Il peut y avoir un sentiment de fierté à aider à prendre soin de la famille, mais cela peut devenir trop lourd.

Une ancienne enseignante zimbabwéenne d’une cinquantaine d’années, qui a demandé à rester anonyme, a raconté à la BBC qu’il y a 30 ans, la quasi-totalité de son premier chèque de salaire de 380 dollars zimbabwéens est allée directement à ses neuf frères et sœurs.

« Après avoir acheté les uniformes [scolaires], les vêtements et les provisions, il me restait 20 dollars », a-t-elle déclaré à la BBC d’une voix qui évoquait à la fois l’honneur et l’agacement.

Bien que cela l’oblige à acheter de la nourriture à crédit, elle explique qu’en tant qu’aînée, on s’attendait à ce qu’elle remette de l’argent dès qu’elle commencerait à gagner de l’argent.

Son salaire n’appartenait pas qu’à elle, mais aussi à sa famille.

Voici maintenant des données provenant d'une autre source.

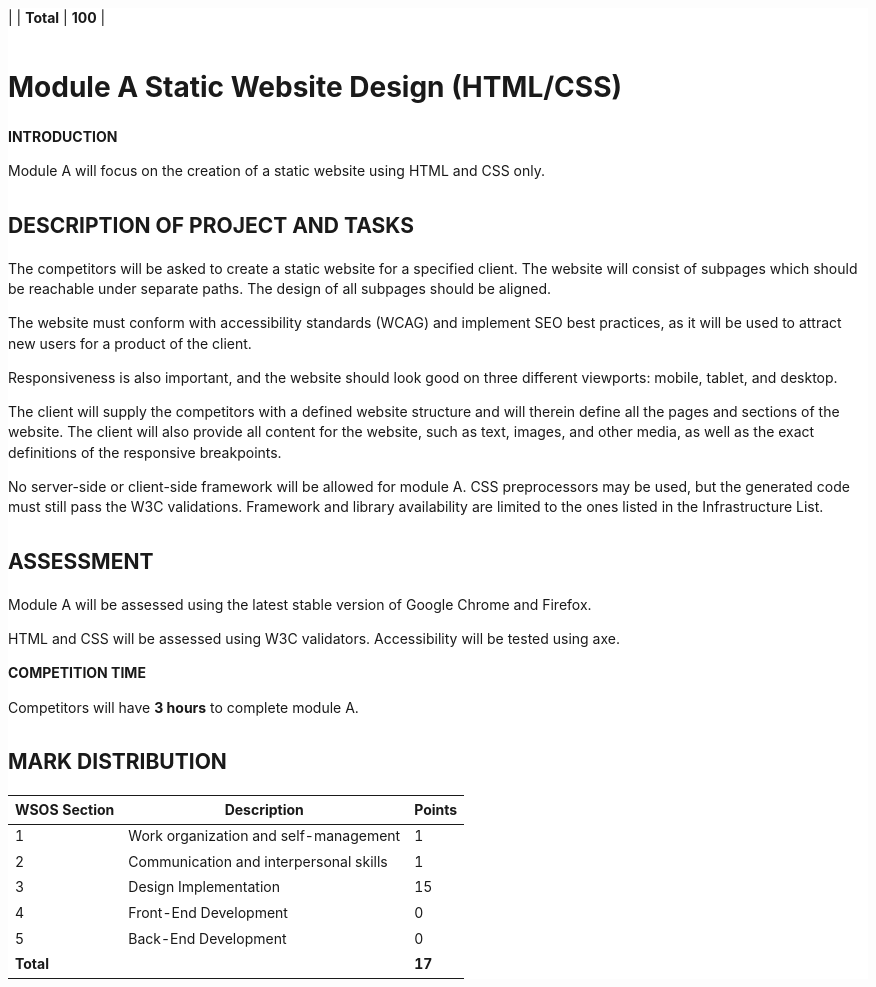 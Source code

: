 |     | **Total** | **100** |

# Module A Static Website Design (HTML/CSS)

**INTRODUCTION**

Module A will focus on the creation of a static website using HTML and CSS only.

## DESCRIPTION OF PROJECT AND TASKS

The competitors will be asked to create a static website for a specified client. The website will consist of subpages which should be reachable under separate paths. The design of all subpages should be aligned.

The website must conform with accessibility standards (WCAG) and implement SEO best practices, as it will be used to attract new users for a product of the client.

Responsiveness is also important, and the website should look good on three different viewports: mobile, tablet, and desktop.

The client will supply the competitors with a defined website structure and will therein define all the pages and sections of the website. The client will also provide all content for the website, such as text, images, and other media, as well as the exact definitions of the responsive breakpoints.

No server-side or client-side framework will be allowed for module A. CSS preprocessors may be used, but the generated code must still pass the W3C validations. Framework and library availability are limited to the ones listed in the Infrastructure List.

## ASSESSMENT

Module A will be assessed using the latest stable version of Google Chrome and Firefox.

HTML and CSS will be assessed using W3C validators. Accessibility will be tested using axe.

**COMPETITION TIME**

Competitors will have **3 hours** to complete module A.

## MARK DISTRIBUTION

| **WSOS Section** | **Description** | **Points** |
| --- | --- | --- |
| 1   | Work organization and self-management | 1   |
| 2   | Communication and interpersonal skills | 1   |
| 3   | Design Implementation | 15  |
| 4   | Front-End Development | 0   |
| 5   | Back-End Development | 0   |
| **Total** |     | **17** |
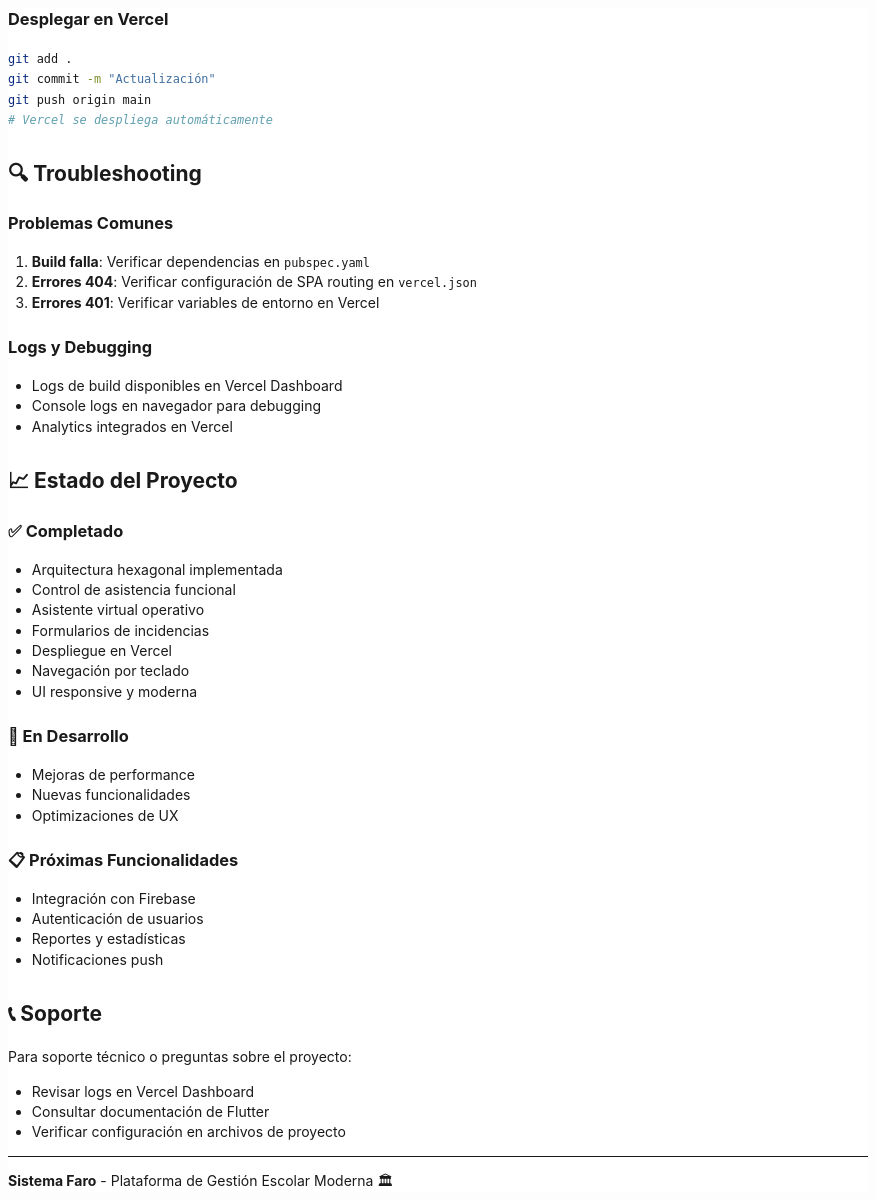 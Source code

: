 ### **Desplegar en Vercel**
```bash
git add .
git commit -m "Actualización"
git push origin main
# Vercel se despliega automáticamente
```

## 🔍 Troubleshooting

### **Problemas Comunes**
1. **Build falla**: Verificar dependencias en `pubspec.yaml`
2. **Errores 404**: Verificar configuración de SPA routing en `vercel.json`
3. **Errores 401**: Verificar variables de entorno en Vercel

### **Logs y Debugging**
- Logs de build disponibles en Vercel Dashboard
- Console logs en navegador para debugging
- Analytics integrados en Vercel

## 📈 Estado del Proyecto

### **✅ Completado**
- Arquitectura hexagonal implementada
- Control de asistencia funcional
- Asistente virtual operativo
- Formularios de incidencias
- Despliegue en Vercel
- Navegación por teclado
- UI responsive y moderna

### **🔄 En Desarrollo**
- Mejoras de performance
- Nuevas funcionalidades
- Optimizaciones de UX

### **📋 Próximas Funcionalidades**
- Integración con Firebase
- Autenticación de usuarios
- Reportes y estadísticas
- Notificaciones push

## 📞 Soporte

Para soporte técnico o preguntas sobre el proyecto:
- Revisar logs en Vercel Dashboard
- Consultar documentación de Flutter
- Verificar configuración en archivos de proyecto

---

**Sistema Faro** - Plataforma de Gestión Escolar Moderna 🏛️ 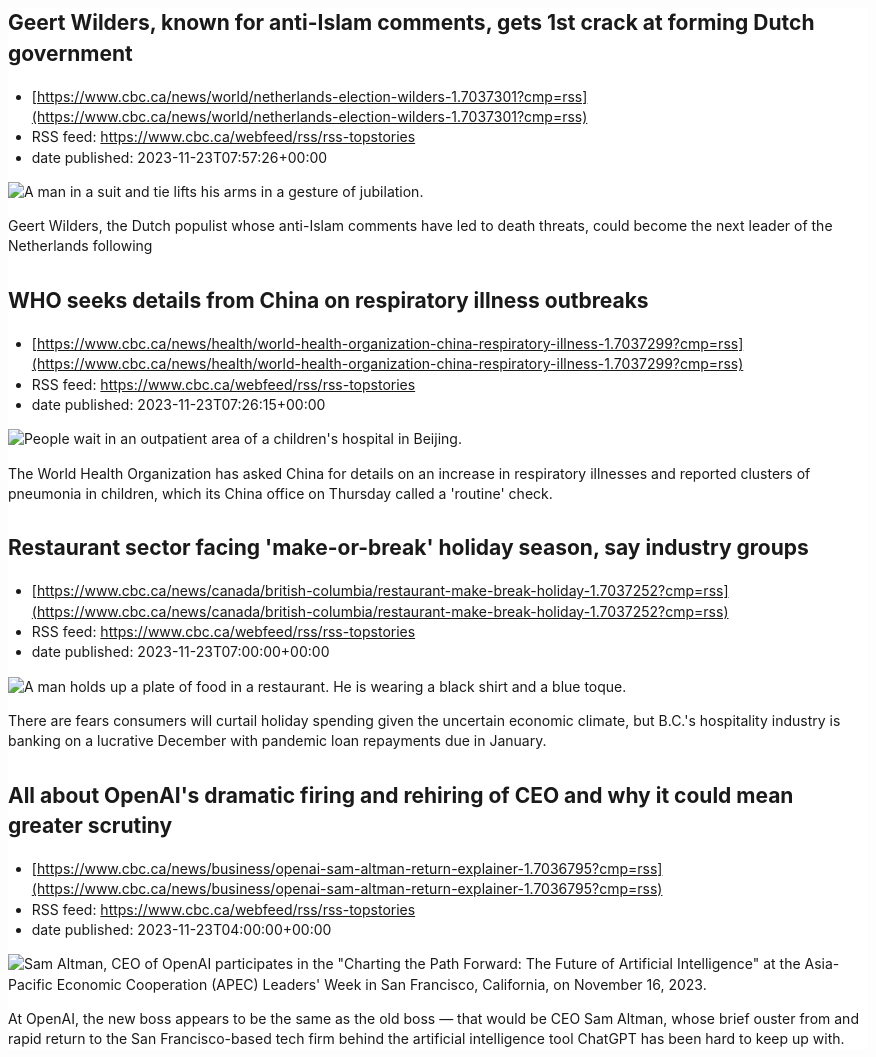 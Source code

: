 ## Geert Wilders, known for anti-Islam comments, gets 1st crack at forming Dutch government
 - [https://www.cbc.ca/news/world/netherlands-election-wilders-1.7037301?cmp=rss](https://www.cbc.ca/news/world/netherlands-election-wilders-1.7037301?cmp=rss)
 - RSS feed: https://www.cbc.ca/webfeed/rss/rss-topstories
 - date published: 2023-11-23T07:57:26+00:00

<img alt="A man in a suit and tie lifts his arms in a gesture of jubilation." height="349" src="https://i.cbc.ca/1.7037314.1700741405!/fileImage/httpImage/image.jpg_gen/derivatives/16x9_620/1797587239.jpg" title="Leader of the Party for Freedom (PVV) Geert Wilders waves as he arrives at a post-election meeting at the Nieuwspoort conference center in The Hague on November 23, 2023. Far-right firebrand Geert Wilders faced an uphill struggle on November 23, 2023 to woo rivals for a coalition government after a &quot;monster victory&quot; in Dutch elections that shook the Netherlands and Europe. His PVV (Freedom Party) won 37 seats in parliament, more than doubling his share from the last election and outstripping opponents, according to near complete results. (Photo by JOHN THYS / AFP) (Photo by JOHN THYS/AFP via Getty Images)" width="620" /><p>Geert Wilders, the Dutch populist whose anti-Islam comments have led to death threats, could become the next leader of the Netherlands following

## WHO seeks details from China on respiratory illness outbreaks
 - [https://www.cbc.ca/news/health/world-health-organization-china-respiratory-illness-1.7037299?cmp=rss](https://www.cbc.ca/news/health/world-health-organization-china-respiratory-illness-1.7037299?cmp=rss)
 - RSS feed: https://www.cbc.ca/webfeed/rss/rss-topstories
 - date published: 2023-11-23T07:26:15+00:00

<img alt="People wait in an outpatient area of a children&apos;s hospital in Beijing." height="349" src="https://i.cbc.ca/1.7037310.1700740630!/fileImage/httpImage/image.jpg_gen/derivatives/16x9_620/1797516794.jpg" title="Children and their parents wait at an outpatient area at a children hospital in Beijing on November 23, 2023. The World Health Organization has asked on November 23, 2023, China for more data on a respiratory illness spreading in the north of the country, urging people to take steps to reduce the risk of infection. China has reported an increase in &quot;influenza-like illness&quot; since mid-October when compared to the same period in the previous three years, the WHO said." width="620" /><p>The World Health Organization has asked China for details on an increase in respiratory illnesses and reported clusters of pneumonia in children, which its China office on Thursday called a 'routine' check.</p>

## Restaurant sector facing 'make-or-break' holiday season, say industry groups
 - [https://www.cbc.ca/news/canada/british-columbia/restaurant-make-break-holiday-1.7037252?cmp=rss](https://www.cbc.ca/news/canada/british-columbia/restaurant-make-break-holiday-1.7037252?cmp=rss)
 - RSS feed: https://www.cbc.ca/webfeed/rss/rss-topstories
 - date published: 2023-11-23T07:00:00+00:00

<img alt="A man holds up a plate of food in a restaurant. He is wearing a black shirt and a blue toque." height="349" src="https://i.cbc.ca/1.7037265.1700721588!/fileImage/httpImage/image.jpg_gen/derivatives/16x9_620/restaurants-facing-make-or-break-holiday-season.jpg" title="Restaurant owner Matthew Senecal-Junkeer says December is generally 30 to 40 per cent busier than the other winter months, which they&apos;re counting on to get them through to January when their $120,000 CEBA loan repayment is due." width="620" /><p>There are fears consumers will curtail holiday spending given the uncertain economic climate, but B.C.'s hospitality industry is banking on a lucrative December with pandemic loan repayments due in January.</p>

## All about OpenAI's dramatic firing and rehiring of CEO and why it could mean greater scrutiny
 - [https://www.cbc.ca/news/business/openai-sam-altman-return-explainer-1.7036795?cmp=rss](https://www.cbc.ca/news/business/openai-sam-altman-return-explainer-1.7036795?cmp=rss)
 - RSS feed: https://www.cbc.ca/webfeed/rss/rss-topstories
 - date published: 2023-11-23T04:00:00+00:00

<img alt="Sam Altman, CEO of OpenAI participates in the &quot;Charting the Path Forward: The Future of Artificial Intelligence&quot; at the Asia-Pacific Economic Cooperation (APEC) Leaders&apos; Week in San Francisco, California, on November 16, 2023." height="349" src="https://i.cbc.ca/1.7036991.1700695763!/fileImage/httpImage/image.jpg_gen/derivatives/16x9_620/openai-ceo-sam-altman-at-ai-related-event-at-apec-summit.jpg" title="Sam Altman, CEO of OpenAI participates in the &quot;Charting the Path Forward: The Future of Artificial Intelligence&quot; at the Asia-Pacific Economic Cooperation (APEC) Leaders&apos; Week in San Francisco, California, on November 16, 2023. The APEC Summit takes place through November 17." width="620" /><p>At OpenAI, the new boss appears to be the same as the old boss — that would be CEO Sam Altman, whose brief ouster from and rapid return to the San Francisco-based tech firm behind the artificial intelligence tool ChatGPT has been hard to keep up with.</p>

Lorsqu’elle s’est mariée, ses responsabilités se sont encore accrues. À un moment donné, elle a dû contracter un prêt pour payer les frais de scolarité de son beau-frère après avoir été victime d’un vol à la tire alors qu’elle allait déposer un chèque à la banque. Il lui a fallu deux ans pour rembourser.

Sandra Ajalo, coiffeuse ougandaise de 28 ans, est reconnaissante de l’aide que les membres de sa famille lui ont apportée pendant son enfance.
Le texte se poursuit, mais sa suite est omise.